People

Faculty 

Dr. Yi-Chia Chen is a senior instructor in the Department of Geography and Environmental Sciences. He regularly offers geography courses at International College Beijing in Beijing, China. His research explores the meanings of landscape changes in China from a perspective of cultural geography. He enjoys traveling with study-abroad students in his co-teaching course to study geography along the Yangtze.

YI-CHIA.CHEN@UCDENVER.EDU

Professor Jeffrey Golub specializes in Ancient Philosophy and works in the areas of German Idealism, Phenomenology, and 19th-20th Century Continental Philosophy. Dr. Golub teaches courses in the history of philosophy, social/political thought, ethics, aesthetics, and logic. In addition to the Denver campus, he lectures at the International College in Beijing, China, where he has been pursuing an interest in comparative philosophies of eastern and western traditions and classical Chinese philosophy in particular.

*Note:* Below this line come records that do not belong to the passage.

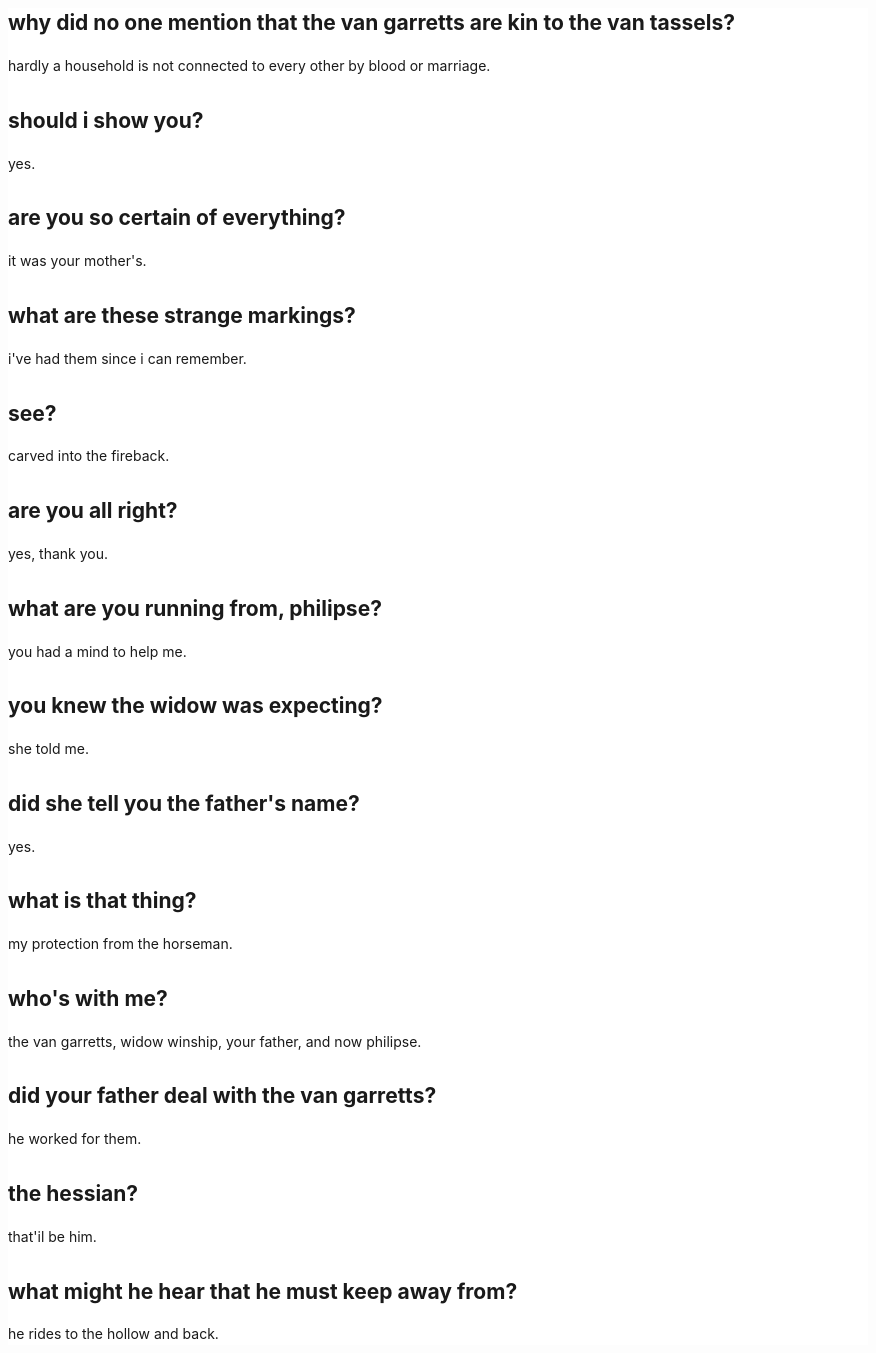 ## why did no one mention that the van garretts are kin to the van tassels?
hardly a household is not connected to every other by blood or marriage.

## should i show you?
yes.

## are you so certain of everything?
it was your mother's.

## what are these strange markings?
i've had them since i can remember.

## see?
carved into the fireback.

## are you all right?
yes, thank you.

## what are you running from, philipse?
you had a mind to help me.

## you knew the widow was expecting?
she told me.

## did she tell you the father's name?
yes.

## what is that thing?
my protection from the horseman.

## who's with me?
the van garretts, widow winship, your father, and now philipse.

## did your father deal with the van garretts?
he worked for them.

## the hessian?
that'il be him.

## what might he hear that he must keep away from?
he rides to the hollow and back.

Jeffrey.Golub@ucdenver.edu

Professor Gao is a historian of modern China. She specializes in social and labor history, gender, and environmental history. She teaches a broad range of history courses on China, East Asia, and the relationship between China and the world.

XIAOFEI.GAO@UCDENVER.EDU

Professor Jia Jia is a lecturer in Chinese in the Department of Modern Languages.

jia.jia.@ucdenver.edu

Professor Tracy Wang is a lecturer in Chinese in the Department of Modern Languages.

JINGKUNTRACY.WANG@UCDENVER.EDU

Dr.Yang Wang is an Assistant Professor of Art History. She teaches courses on the arts of China, Japan, Korea, India, and Southeast Asia. As a proponent of experiential and international education, she enjoys organizing field trips for her classes and serving on the campus committee for the Fulbright program. Her research focuses on the role of Chinese art in establishing postwar global modernism, and has been supported by Fulbright, ACLS, Getty, American Oriental Society, and P.E.O. International. Her writings have been published in ARTMargins, Yishu–Journal of Contemporary Chinese Art, Art Issue, Modern Art Asia, and by the National Museum of Korea and the Denver Art Museum. Her curatorial projects on contemporary Chinese ink arts, Asian American art, and contemporary Korean art represent her broader research interests in visual culture, neotraditionalism, collective practice, nationalism, and Cold War transnationalism

YANG.WANG@UCDENVER.EDU

My scholarship in children’s geographies is multidisciplinary and socio-spatial in nature. Specifically, my research focuses on children’s place attachments, using visual narratives to understand and validate their lived experience. I do this to promote greater inclusivity in urban planning and education. I question embedded cultural norms and expectations that shape who we are and how we inhabit spaces. For example, how does the language and discourse of childhood frame child-place interactions? What does this mean for the felt geography of places and the unique ways by which people, particularly children, develop place attachments? Why does this matter in the context of social and environmental equity/sustainability? Visual narratives, for example drawings, digital stories and emotion maps, help me address these questions in ways that deepen our appreciation for diverse worldviews and nurtures empathy in the research process. I consider the following to be core elements of a humanistic pedagogy: to teach is to understand self in relation to others, to teach is to cultivate humility and compassion, to teach is to learn. I embrace these focal points of my identity to support critical thought and collaborative dialogue in my classes, always striving to be wholly present in mind, body and spirit. Teaching is both a science and an art. It is informed by learning theories, but its practice involves a passion and perspective that is deeply personal. I hope to keep an open mind to learning as well as a willing heart for teaching. As Walt Whitman so aptly described in Leaves of Grass, "wisdom is not finally tested in schools, wisdom cannot be pass’d from one having it to another not having it, wisdom is of the soul."